▸ TASK DETAILS:
Please return every line from the entries that has the string "runner" in it.

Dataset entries
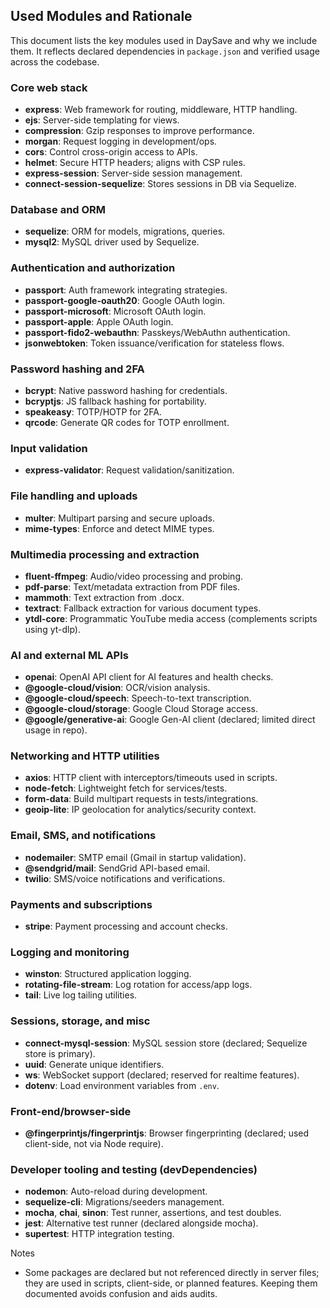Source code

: ## Used Modules and Rationale

This document lists the key modules used in DaySave and why we include them. It reflects declared dependencies in `package.json` and verified usage across the codebase.

### Core web stack
- **express**: Web framework for routing, middleware, HTTP handling.
- **ejs**: Server-side templating for views.
- **compression**: Gzip responses to improve performance.
- **morgan**: Request logging in development/ops.
- **cors**: Control cross-origin access to APIs.
- **helmet**: Secure HTTP headers; aligns with CSP rules.
- **express-session**: Server-side session management.
- **connect-session-sequelize**: Stores sessions in DB via Sequelize.

### Database and ORM
- **sequelize**: ORM for models, migrations, queries.
- **mysql2**: MySQL driver used by Sequelize.

### Authentication and authorization
- **passport**: Auth framework integrating strategies.
- **passport-google-oauth20**: Google OAuth login.
- **passport-microsoft**: Microsoft OAuth login.
- **passport-apple**: Apple OAuth login.
- **passport-fido2-webauthn**: Passkeys/WebAuthn authentication.
- **jsonwebtoken**: Token issuance/verification for stateless flows.

### Password hashing and 2FA
- **bcrypt**: Native password hashing for credentials.
- **bcryptjs**: JS fallback hashing for portability.
- **speakeasy**: TOTP/HOTP for 2FA.
- **qrcode**: Generate QR codes for TOTP enrollment.

### Input validation
- **express-validator**: Request validation/sanitization.

### File handling and uploads
- **multer**: Multipart parsing and secure uploads.
- **mime-types**: Enforce and detect MIME types.

### Multimedia processing and extraction
- **fluent-ffmpeg**: Audio/video processing and probing.
- **pdf-parse**: Text/metadata extraction from PDF files.
- **mammoth**: Text extraction from .docx.
- **textract**: Fallback extraction for various document types.
- **ytdl-core**: Programmatic YouTube media access (complements scripts using yt-dlp).

### AI and external ML APIs
- **openai**: OpenAI API client for AI features and health checks.
- **@google-cloud/vision**: OCR/vision analysis.
- **@google-cloud/speech**: Speech-to-text transcription.
- **@google-cloud/storage**: Google Cloud Storage access.
- **@google/generative-ai**: Google Gen-AI client (declared; limited direct usage in repo).

### Networking and HTTP utilities
- **axios**: HTTP client with interceptors/timeouts used in scripts.
- **node-fetch**: Lightweight fetch for services/tests.
- **form-data**: Build multipart requests in tests/integrations.
- **geoip-lite**: IP geolocation for analytics/security context.

### Email, SMS, and notifications
- **nodemailer**: SMTP email (Gmail in startup validation).
- **@sendgrid/mail**: SendGrid API-based email.
- **twilio**: SMS/voice notifications and verifications.

### Payments and subscriptions
- **stripe**: Payment processing and account checks.

### Logging and monitoring
- **winston**: Structured application logging.
- **rotating-file-stream**: Log rotation for access/app logs.
- **tail**: Live log tailing utilities.

### Sessions, storage, and misc
- **connect-mysql-session**: MySQL session store (declared; Sequelize store is primary).
- **uuid**: Generate unique identifiers.
- **ws**: WebSocket support (declared; reserved for realtime features).
- **dotenv**: Load environment variables from `.env`.

### Front-end/browser-side
- **@fingerprintjs/fingerprintjs**: Browser fingerprinting (declared; used client-side, not via Node require).

### Developer tooling and testing (devDependencies)
- **nodemon**: Auto-reload during development.
- **sequelize-cli**: Migrations/seeders management.
- **mocha**, **chai**, **sinon**: Test runner, assertions, and test doubles.
- **jest**: Alternative test runner (declared alongside mocha).
- **supertest**: HTTP integration testing.

Notes
- Some packages are declared but not referenced directly in server files; they are used in scripts, client-side, or planned features. Keeping them documented avoids confusion and aids audits.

▸ WRITTEN RESPONSE:
- **mocha**, **chai**, **sinon**: Test runner, assertions, and test doubles.
- **jest**: Alternative test runner (declared alongside mocha).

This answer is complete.